Article ID: | iaor19891166 |
Country: | France |
Volume: | 23 |
Issue: | 2 |
Start Page Number: | 193 |
End Page Number: | 236 |
Publication Date: | May 1989 |
Journal: | RAIRO Operations Research |
Authors: | Diday E. |
The aim of this paper is to define the symbolic approach in data analysis and to show that it extends data analysis to more complex data which may be closer to the multidimensional reality. It introduces several kinds of symbolic objects (‘events’, ‘assertions’, and also ‘hordes’ and ‘synthesis’ objects) which are defined by a logical conjunction or properties concerning the variables. They can take for instance several values on a same variable and they are well adapted to the case of missing and nonsense values.
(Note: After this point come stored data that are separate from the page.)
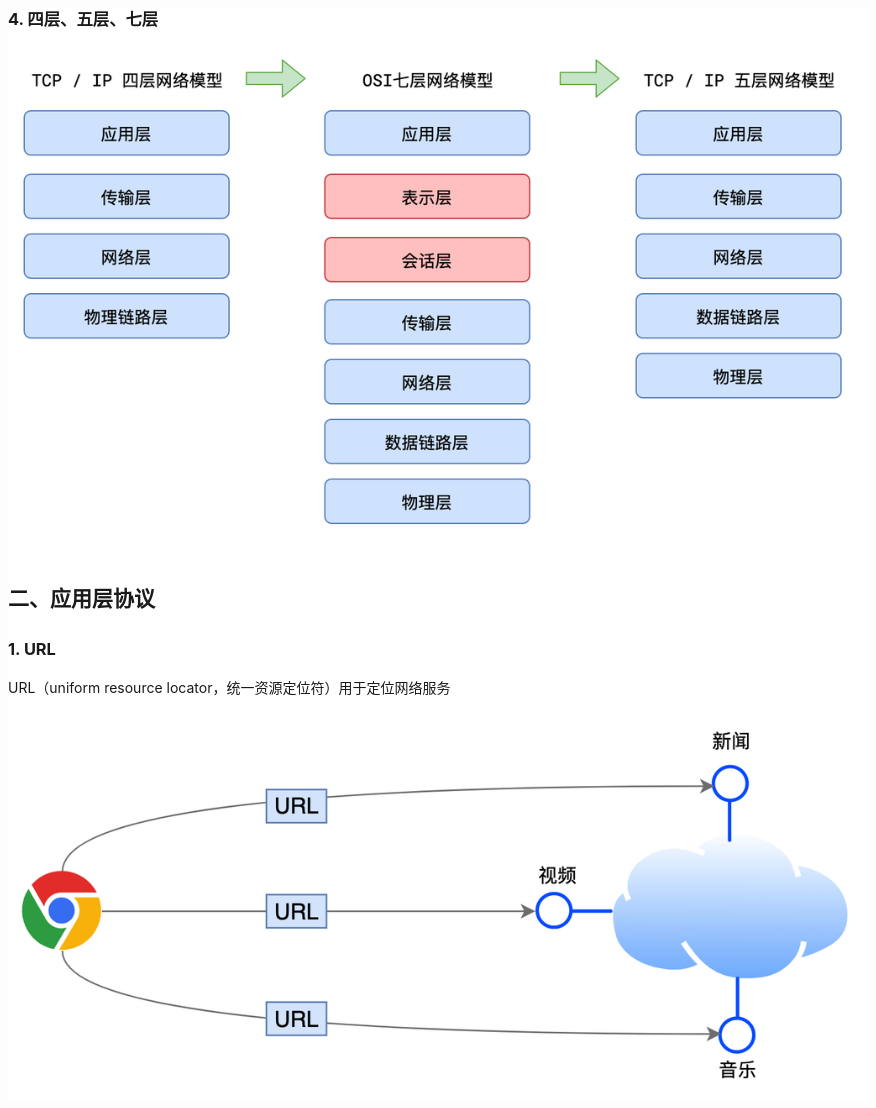 ### 4. 四层、五层、七层

![image-20211008164017299](./images/20211008164017.png)

## 二、应用层协议

### 1. URL

URL（uniform resource locator，统一资源定位符）用于定位网络服务

![image-20230112104100679](./images/202301121041726.png)
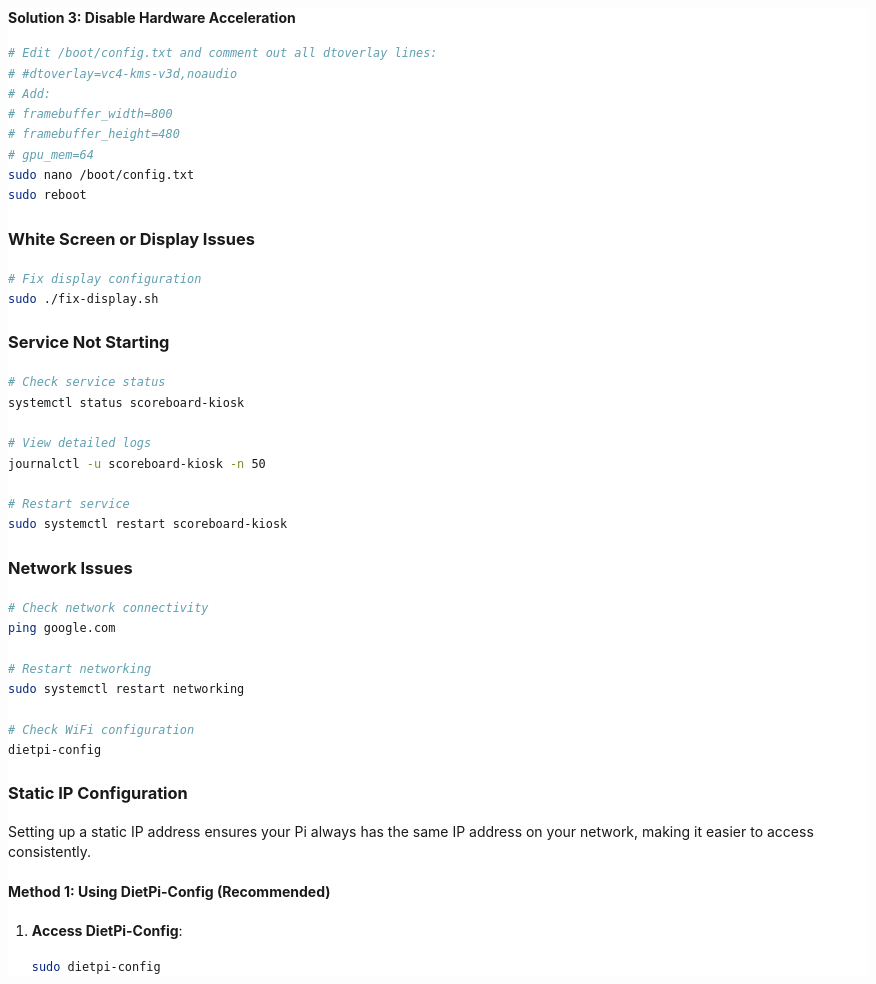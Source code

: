 **Solution 3: Disable Hardware Acceleration**
```bash
# Edit /boot/config.txt and comment out all dtoverlay lines:
# #dtoverlay=vc4-kms-v3d,noaudio
# Add:
# framebuffer_width=800
# framebuffer_height=480
# gpu_mem=64
sudo nano /boot/config.txt
sudo reboot
```

### White Screen or Display Issues

```bash
# Fix display configuration
sudo ./fix-display.sh
```

### Service Not Starting

```bash
# Check service status
systemctl status scoreboard-kiosk

# View detailed logs
journalctl -u scoreboard-kiosk -n 50

# Restart service
sudo systemctl restart scoreboard-kiosk
```

### Network Issues

```bash
# Check network connectivity
ping google.com

# Restart networking
sudo systemctl restart networking

# Check WiFi configuration
dietpi-config
```

### Static IP Configuration

Setting up a static IP address ensures your Pi always has the same IP address on your network, making it easier to access consistently.

#### Method 1: Using DietPi-Config (Recommended)

1. **Access DietPi-Config**:
   ```bash
   sudo dietpi-config
   ```
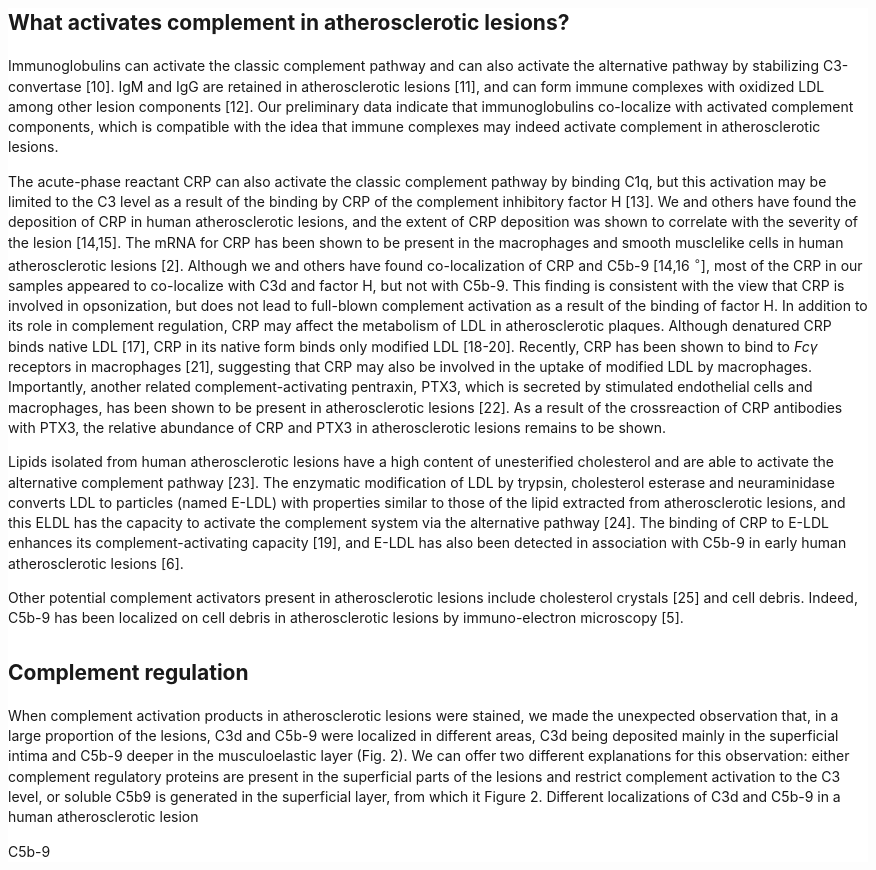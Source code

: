 ## What activates complement in atherosclerotic lesions?

Immunoglobulins can activate the classic complement pathway and can also activate the alternative pathway by stabilizing C3-convertase [10]. IgM and IgG are retained in atherosclerotic lesions [11], and can form immune complexes with oxidized LDL among other lesion components [12]. Our preliminary data indicate that immunoglobulins co-localize with activated complement components, which is compatible with the idea that immune complexes may indeed activate complement in atherosclerotic lesions.

The acute-phase reactant CRP can also activate the classic complement pathway by binding C1q, but this activation may be limited to the $\mathrm{C} 3$ level as a result of the binding by CRP of the complement inhibitory factor $\mathrm{H}$ [13]. We and others have found the deposition of CRP in human atherosclerotic lesions, and the extent of CRP deposition was shown to correlate with the severity of
the lesion [14,15]. The mRNA for CRP has been shown to be present in the macrophages and smooth musclelike cells in human atherosclerotic lesions [2]. Although we and others have found co-localization of CRP and C5b-9 [14,16 $\left.{ }^{\circ}\right]$, most of the CRP in our samples appeared to co-localize with C3d and factor $\mathrm{H}$, but not with C5b-9. This finding is consistent with the view that CRP is involved in opsonization, but does not lead to full-blown complement activation as a result of the binding of factor $\mathrm{H}$. In addition to its role in complement regulation, CRP may affect the metabolism of LDL in atherosclerotic plaques. Although denatured CRP binds native LDL [17], CRP in its native form binds only modified LDL [18-20]. Recently, CRP has been shown to bind to $F c \gamma$ receptors in macrophages [21], suggesting that CRP may also be involved in the uptake of modified LDL by macrophages. Importantly, another related complement-activating pentraxin, PTX3, which is secreted by stimulated endothelial cells and macrophages, has been shown to be present in atherosclerotic lesions [22]. As a result of the crossreaction of CRP antibodies with PTX3, the relative abundance of CRP and PTX3 in atherosclerotic lesions remains to be shown.

Lipids isolated from human atherosclerotic lesions have a high content of unesterified cholesterol and are able to activate the alternative complement pathway [23]. The enzymatic modification of LDL by trypsin, cholesterol esterase and neuraminidase converts LDL to particles (named E-LDL) with properties similar to those of the lipid extracted from atherosclerotic lesions, and this ELDL has the capacity to activate the complement system via the alternative pathway [24]. The binding of CRP to E-LDL enhances its complement-activating capacity [19], and E-LDL has also been detected in association with C5b-9 in early human atherosclerotic lesions [6].

Other potential complement activators present in atherosclerotic lesions include cholesterol crystals [25] and cell debris. Indeed, C5b-9 has been localized on cell debris in atherosclerotic lesions by immuno-electron microscopy [5].

## Complement regulation

When complement activation products in atherosclerotic lesions were stained, we made the unexpected observation that, in a large proportion of the lesions, C3d and C5b-9 were localized in different areas, C3d being deposited mainly in the superficial intima and C5b-9 deeper in the musculoelastic layer (Fig. 2). We can offer two different explanations for this observation: either complement regulatory proteins are present in the superficial parts of the lesions and restrict complement activation to the C3 level, or soluble C5b9 is generated in the superficial layer, from which it
Figure 2. Different localizations of C3d and C5b-9 in a human atherosclerotic lesion



C5b-9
Background knowledge may be represented by ‘pyramidal taxonomies’ and ‘affinities’. In clustering the problem remains to find inter-class structures such as partitions, hierarchies and pyramids on symbolic objects instead classical one. Symbolic data analysis is conducted on several principles: accuracy of the representation, coherence between the kind of objects used at input and output, knowledge predominance for driving the algorithms, self explanation of the results. The paper defines the notion of order, union and intersection between symbolic objects and shows that they are organised according to an inheritance lattice. The paper studies several kinds of qualities of symbolic objects, of classes and classification of symbolic objects. Finally it proposes several kinds of data analysis relating to the symbolic approach.